Saved data entries:
━━━━━━━━

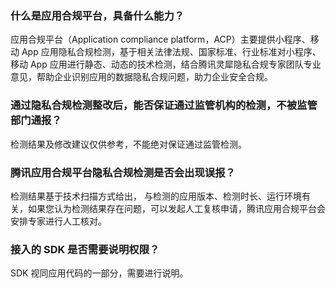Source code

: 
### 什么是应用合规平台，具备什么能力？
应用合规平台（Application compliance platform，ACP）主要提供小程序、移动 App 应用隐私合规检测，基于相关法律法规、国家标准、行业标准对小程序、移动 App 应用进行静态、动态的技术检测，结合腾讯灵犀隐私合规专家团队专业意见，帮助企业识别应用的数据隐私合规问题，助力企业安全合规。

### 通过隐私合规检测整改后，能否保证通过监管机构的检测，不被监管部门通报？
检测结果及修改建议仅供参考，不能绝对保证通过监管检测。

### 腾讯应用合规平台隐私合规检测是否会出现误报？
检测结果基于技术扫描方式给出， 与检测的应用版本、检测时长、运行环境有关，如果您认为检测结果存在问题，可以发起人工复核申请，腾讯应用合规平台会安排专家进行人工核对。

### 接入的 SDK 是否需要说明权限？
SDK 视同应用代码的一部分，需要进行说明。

━━━━━━━━

§ **Problem details**:
The required result is the entries above, printed exactly from the first line through the line with "检测结果及修改建议仅供参考，不能绝对保证通过监管检测。", pictures excluded.

§ **Result for this exercise**:
Source code

: 
### 什么是应用合规平台，具备什么能力？
应用合规平台（Application compliance platform，ACP）主要提供小程序、移动 App 应用隐私合规检测，基于相关法律法规、国家标准、行业标准对小程序、移动 App 应用进行静态、动态的技术检测，结合腾讯灵犀隐私合规专家团队专业意见，帮助企业识别应用的数据隐私合规问题，助力企业安全合规。

### 通过隐私合规检测整改后，能否保证通过监管机构的检测，不被监管部门通报？
检测结果及修改建议仅供参考，不能绝对保证通过监管检测。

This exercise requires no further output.